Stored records

------------

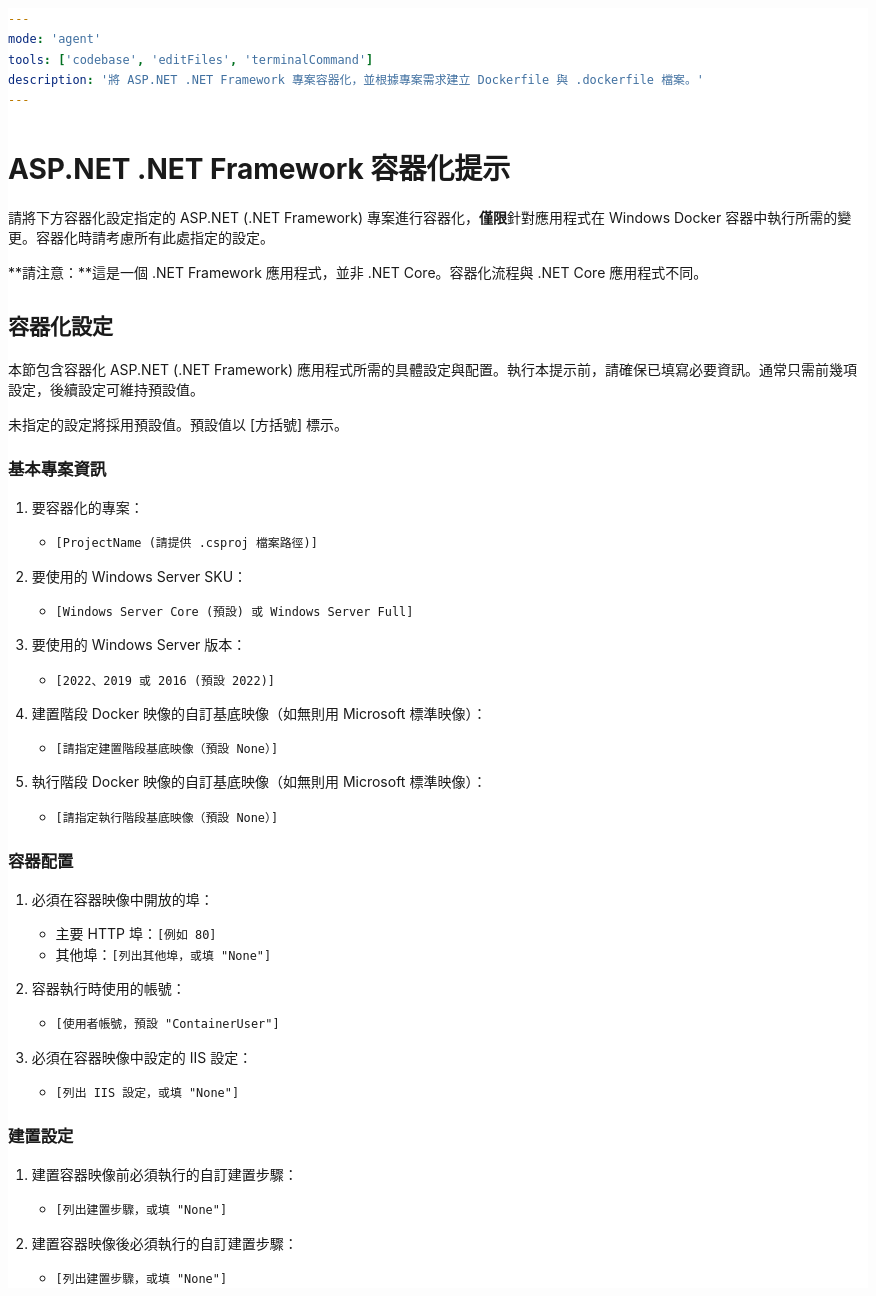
 ```yaml
---
mode: 'agent'
tools: ['codebase', 'editFiles', 'terminalCommand']
description: '將 ASP.NET .NET Framework 專案容器化，並根據專案需求建立 Dockerfile 與 .dockerfile 檔案。'
---
```


# ASP.NET .NET Framework 容器化提示

請將下方容器化設定指定的 ASP.NET (.NET Framework) 專案進行容器化，**僅限**針對應用程式在 Windows Docker 容器中執行所需的變更。容器化時請考慮所有此處指定的設定。

**請注意：**這是一個 .NET Framework 應用程式，並非 .NET Core。容器化流程與 .NET Core 應用程式不同。

## 容器化設定

本節包含容器化 ASP.NET (.NET Framework) 應用程式所需的具體設定與配置。執行本提示前，請確保已填寫必要資訊。通常只需前幾項設定，後續設定可維持預設值。

未指定的設定將採用預設值。預設值以 [方括號] 標示。

### 基本專案資訊
1. 要容器化的專案：
   - `[ProjectName (請提供 .csproj 檔案路徑)]`

2. 要使用的 Windows Server SKU：
   - `[Windows Server Core (預設) 或 Windows Server Full]`

3. 要使用的 Windows Server 版本：
   - `[2022、2019 或 2016 (預設 2022)]`

4. 建置階段 Docker 映像的自訂基底映像（如無則用 Microsoft 標準映像）：
   - `[請指定建置階段基底映像（預設 None）]`

5. 執行階段 Docker 映像的自訂基底映像（如無則用 Microsoft 標準映像）：
   - `[請指定執行階段基底映像（預設 None）]`   

### 容器配置
1. 必須在容器映像中開放的埠：
   - 主要 HTTP 埠：`[例如 80]`
   - 其他埠：`[列出其他埠，或填 "None"]`

2. 容器執行時使用的帳號：
   - `[使用者帳號，預設 "ContainerUser"]`

3. 必須在容器映像中設定的 IIS 設定：
   - `[列出 IIS 設定，或填 "None"]`

### 建置設定
1. 建置容器映像前必須執行的自訂建置步驟：
   - `[列出建置步驟，或填 "None"]`

2. 建置容器映像後必須執行的自訂建置步驟：
   - `[列出建置步驟，或填 "None"]`
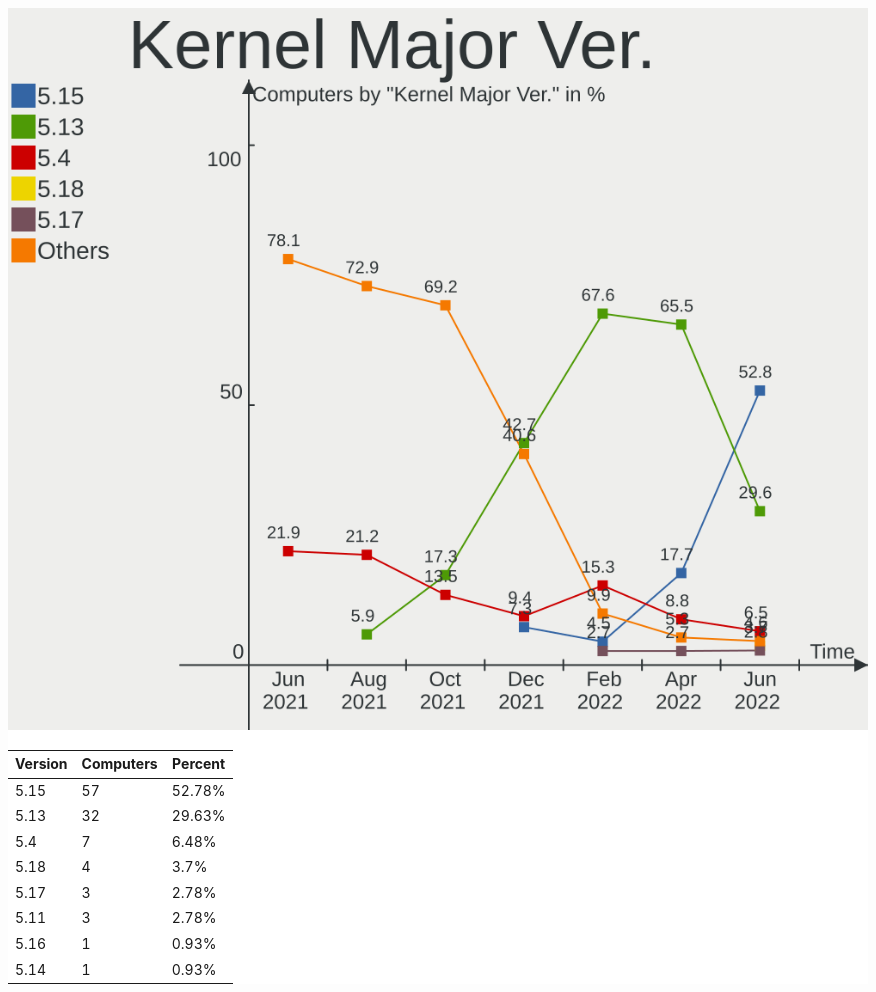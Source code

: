 ![Kernel Major Ver.](./images/line_chart/os_kernel_major.svg)

| Version | Computers | Percent |
|---------|-----------|---------|
| 5.15    | 57        | 52.78%  |
| 5.13    | 32        | 29.63%  |
| 5.4     | 7         | 6.48%   |
| 5.18    | 4         | 3.7%    |
| 5.17    | 3         | 2.78%   |
| 5.11    | 3         | 2.78%   |
| 5.16    | 1         | 0.93%   |
| 5.14    | 1         | 0.93%   |
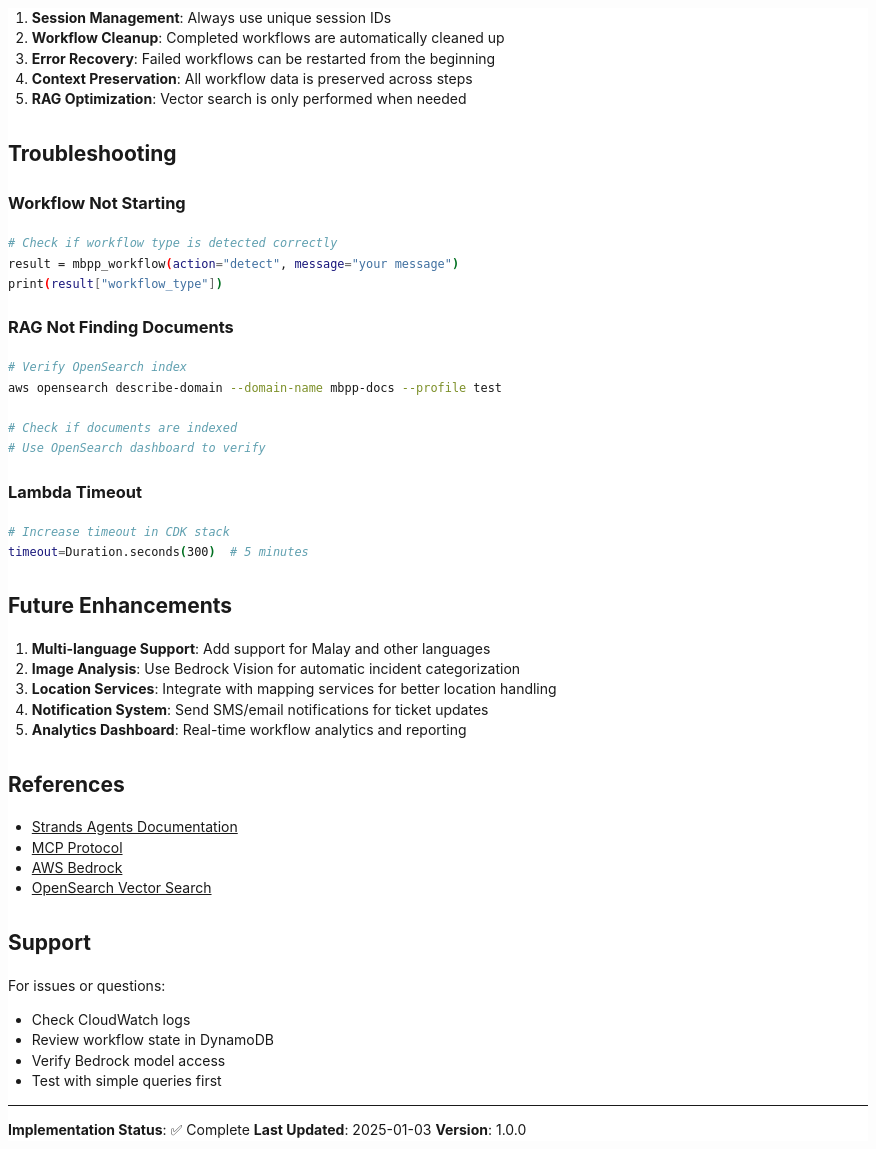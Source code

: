 1. **Session Management**: Always use unique session IDs
2. **Workflow Cleanup**: Completed workflows are automatically cleaned up
3. **Error Recovery**: Failed workflows can be restarted from the beginning
4. **Context Preservation**: All workflow data is preserved across steps
5. **RAG Optimization**: Vector search is only performed when needed

## Troubleshooting

### Workflow Not Starting

```bash
# Check if workflow type is detected correctly
result = mbpp_workflow(action="detect", message="your message")
print(result["workflow_type"])
```

### RAG Not Finding Documents

```bash
# Verify OpenSearch index
aws opensearch describe-domain --domain-name mbpp-docs --profile test

# Check if documents are indexed
# Use OpenSearch dashboard to verify
```

### Lambda Timeout

```bash
# Increase timeout in CDK stack
timeout=Duration.seconds(300)  # 5 minutes
```

## Future Enhancements

1. **Multi-language Support**: Add support for Malay and other languages
2. **Image Analysis**: Use Bedrock Vision for automatic incident categorization
3. **Location Services**: Integrate with mapping services for better location handling
4. **Notification System**: Send SMS/email notifications for ticket updates
5. **Analytics Dashboard**: Real-time workflow analytics and reporting

## References

- [Strands Agents Documentation](https://strandsagents.com/latest/documentation/)
- [MCP Protocol](https://modelcontextprotocol.io/)
- [AWS Bedrock](https://aws.amazon.com/bedrock/)
- [OpenSearch Vector Search](https://opensearch.org/docs/latest/search-plugins/knn/)

## Support

For issues or questions:
- Check CloudWatch logs
- Review workflow state in DynamoDB
- Verify Bedrock model access
- Test with simple queries first

---

**Implementation Status**: ✅ Complete
**Last Updated**: 2025-01-03
**Version**: 1.0.0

------------

Set down the lines of the records above exactly, apart from the pictures.

 ```yaml
---
mode: 'agent'
tools: ['codebase', 'editFiles', 'terminalCommand']
description: '將 ASP.NET .NET Framework 專案容器化，並根據專案需求建立 Dockerfile 與 .dockerfile 檔案。'
---
```


# ASP.NET .NET Framework 容器化提示

請將下方容器化設定指定的 ASP.NET (.NET Framework) 專案進行容器化，**僅限**針對應用程式在 Windows Docker 容器中執行所需的變更。容器化時請考慮所有此處指定的設定。

**請注意：**這是一個 .NET Framework 應用程式，並非 .NET Core。容器化流程與 .NET Core 應用程式不同。

## 容器化設定

本節包含容器化 ASP.NET (.NET Framework) 應用程式所需的具體設定與配置。執行本提示前，請確保已填寫必要資訊。通常只需前幾項設定，後續設定可維持預設值。

未指定的設定將採用預設值。預設值以 [方括號] 標示。

### 基本專案資訊
1. 要容器化的專案：
   - `[ProjectName (請提供 .csproj 檔案路徑)]`

2. 要使用的 Windows Server SKU：
   - `[Windows Server Core (預設) 或 Windows Server Full]`

3. 要使用的 Windows Server 版本：
   - `[2022、2019 或 2016 (預設 2022)]`

4. 建置階段 Docker 映像的自訂基底映像（如無則用 Microsoft 標準映像）：
   - `[請指定建置階段基底映像（預設 None）]`

5. 執行階段 Docker 映像的自訂基底映像（如無則用 Microsoft 標準映像）：
   - `[請指定執行階段基底映像（預設 None）]`   

### 容器配置
1. 必須在容器映像中開放的埠：
   - 主要 HTTP 埠：`[例如 80]`
   - 其他埠：`[列出其他埠，或填 "None"]`

2. 容器執行時使用的帳號：
   - `[使用者帳號，預設 "ContainerUser"]`

3. 必須在容器映像中設定的 IIS 設定：
   - `[列出 IIS 設定，或填 "None"]`

### 建置設定
1. 建置容器映像前必須執行的自訂建置步驟：
   - `[列出建置步驟，或填 "None"]`

2. 建置容器映像後必須執行的自訂建置步驟：
   - `[列出建置步驟，或填 "None"]`
Source code

: ![Kernel Major Ver.](./images/line_chart/os_kernel_major.svg)

| Version | Computers | Percent |
|---------|-----------|---------|
| 5.15    | 57        | 52.78%  |
| 5.13    | 32        | 29.63%  |
| 5.4     | 7         | 6.48%   |
| 5.18    | 4         | 3.7%    |
| 5.17    | 3         | 2.78%   |
| 5.11    | 3         | 2.78%   |
| 5.16    | 1         | 0.93%   |
| 5.14    | 1         | 0.93%   |
Source code

: 1. **Session Management**: Always use unique session IDs
2. **Workflow Cleanup**: Completed workflows are automatically cleaned up
3. **Error Recovery**: Failed workflows can be restarted from the beginning
4. **Context Preservation**: All workflow data is preserved across steps
5. **RAG Optimization**: Vector search is only performed when needed

## Troubleshooting

### Workflow Not Starting

```bash
# Check if workflow type is detected correctly
result = mbpp_workflow(action="detect", message="your message")
print(result["workflow_type"])
```

### RAG Not Finding Documents

```bash
# Verify OpenSearch index
aws opensearch describe-domain --domain-name mbpp-docs --profile test

# Check if documents are indexed
# Use OpenSearch dashboard to verify
```

### Lambda Timeout

```bash
# Increase timeout in CDK stack
timeout=Duration.seconds(300)  # 5 minutes
```

## Future Enhancements

1. **Multi-language Support**: Add support for Malay and other languages
2. **Image Analysis**: Use Bedrock Vision for automatic incident categorization
3. **Location Services**: Integrate with mapping services for better location handling
4. **Notification System**: Send SMS/email notifications for ticket updates
5. **Analytics Dashboard**: Real-time workflow analytics and reporting

## References

- [Strands Agents Documentation](https://strandsagents.com/latest/documentation/)
- [MCP Protocol](https://modelcontextprotocol.io/)
- [AWS Bedrock](https://aws.amazon.com/bedrock/)
- [OpenSearch Vector Search](https://opensearch.org/docs/latest/search-plugins/knn/)

## Support

For issues or questions:
- Check CloudWatch logs
- Review workflow state in DynamoDB
- Verify Bedrock model access
- Test with simple queries first

---

**Implementation Status**: ✅ Complete
**Last Updated**: 2025-01-03
**Version**: 1.0.0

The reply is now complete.